Compte tenus des grands enjeux de développement de la région, le COI envisage une refonte profonde sans ses structures et sa vocation. L’idée de transformer la Commission de l’Océan indien en la Communauté de l’Océan indien a été examinée durant la réunion du Conseil extraordinaire et sera sujette à une réflexion plus approfondie au sein de l’organisation avec l’aide des experts.

Le Conseil extraordinaire a approuvé le budget de la COI pour l’année 2017. Il s’est aussi penché sur les structures de contrôle financier de l’organisation en vue de rehausser son dispositif de gouvernance financière.

Le Premier ministre a, lors de son allocution d’ouverture, fait un plaidoyer pour des échanges encore plus raffermis entre les pays membres de la COI. Pour le Premier ministre, la COI se retrouve aujourd’hui à la croisée des chemins après plus de trois décennies d’existence. Une conjoncture qui implique des choix à faire.

« Après 35 ans, nous devons d’être innovants car les défis tels le dérèglement climatique ou le trafic des drogues changent de nature et de dimension et ne cessent de nous interpeller.
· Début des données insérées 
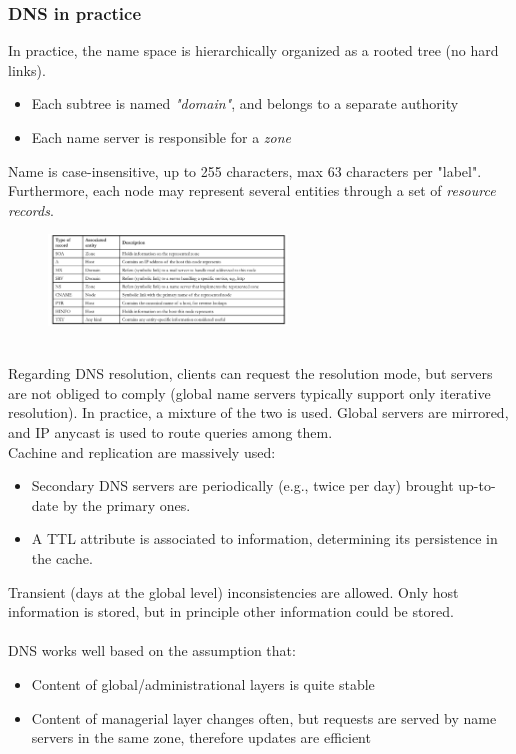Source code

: \documentclass[10pt,a4paper]{article}
\begin{document}
\subsubsection{DNS in practice}
In practice, the name space is hierarchically organized as a rooted tree (no hard links).
\begin{itemize}
	\item Each subtree is named \textit{"domain"}, and belongs to a separate authority
	\item Each name server is responsible for a \textit{zone}
\end{itemize}
Name is case-insensitive, up to 255 characters, max 63 characters per "label". Furthermore, each node may represent several entities through a set of \textit{resource records}.
\begin{figure}[h!]
 \hfill \includegraphics[width=180pt]{images/dns-struct.png}\hspace*{\fill}
  \label{fig:dns-struct}
\end{figure} \\
Regarding DNS resolution, clients can request the resolution mode, but servers are not obliged to comply (global name servers typically support only iterative resolution). In practice, a mixture of the two is used. Global servers are mirrored, and IP anycast is used to route queries among them. \\ 
Cachine and replication are massively used: 
\begin{itemize}
	\item Secondary DNS servers are periodically (e.g., twice per day) brought up-to-date by the primary ones.
	\item A TTL attribute is associated to information, determining its persistence in the cache.
\end{itemize}
Transient (days at the global level) inconsistencies are allowed. Only host information is stored, but in principle other information could be stored. \\ \\
DNS works well based on the assumption that:
\begin{itemize}
	\item Content of global/administrational layers is quite stable
	\item Content of managerial layer changes often, but requests are served by name servers in the same zone, therefore updates are efficient
\end{itemize}
\end{document}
Et les attentes sont nouvelles aussi, » dit le Premier ministre.

Il s’est réjoui de l’efficacité des efforts régionaux pour faire reculer les risques de la piraterie maritime dans nos mers. La COI doit maintenant répondre à d’autres attentes telles la croissance verte et l’économie bleue, la paix et la sécurité, les défis climatiques et environnementaux

Le ministre de la Sécurité sociale et de l’Environnement, Etienne Sinatambou, a, lui, mis l’accent sur la complémentarité entre les Etats membres qui implique concertation et coordination. Il a, à cet effet, évoqué la nécessité d’accélérer le décloisonnement de nos marchés qui, selon le ministre, permettra aux iles « de mieux lutter un monde sans frontières régi par des règles de plus en plus libérales touchant le commerce international en évitant les erreurs du passé ».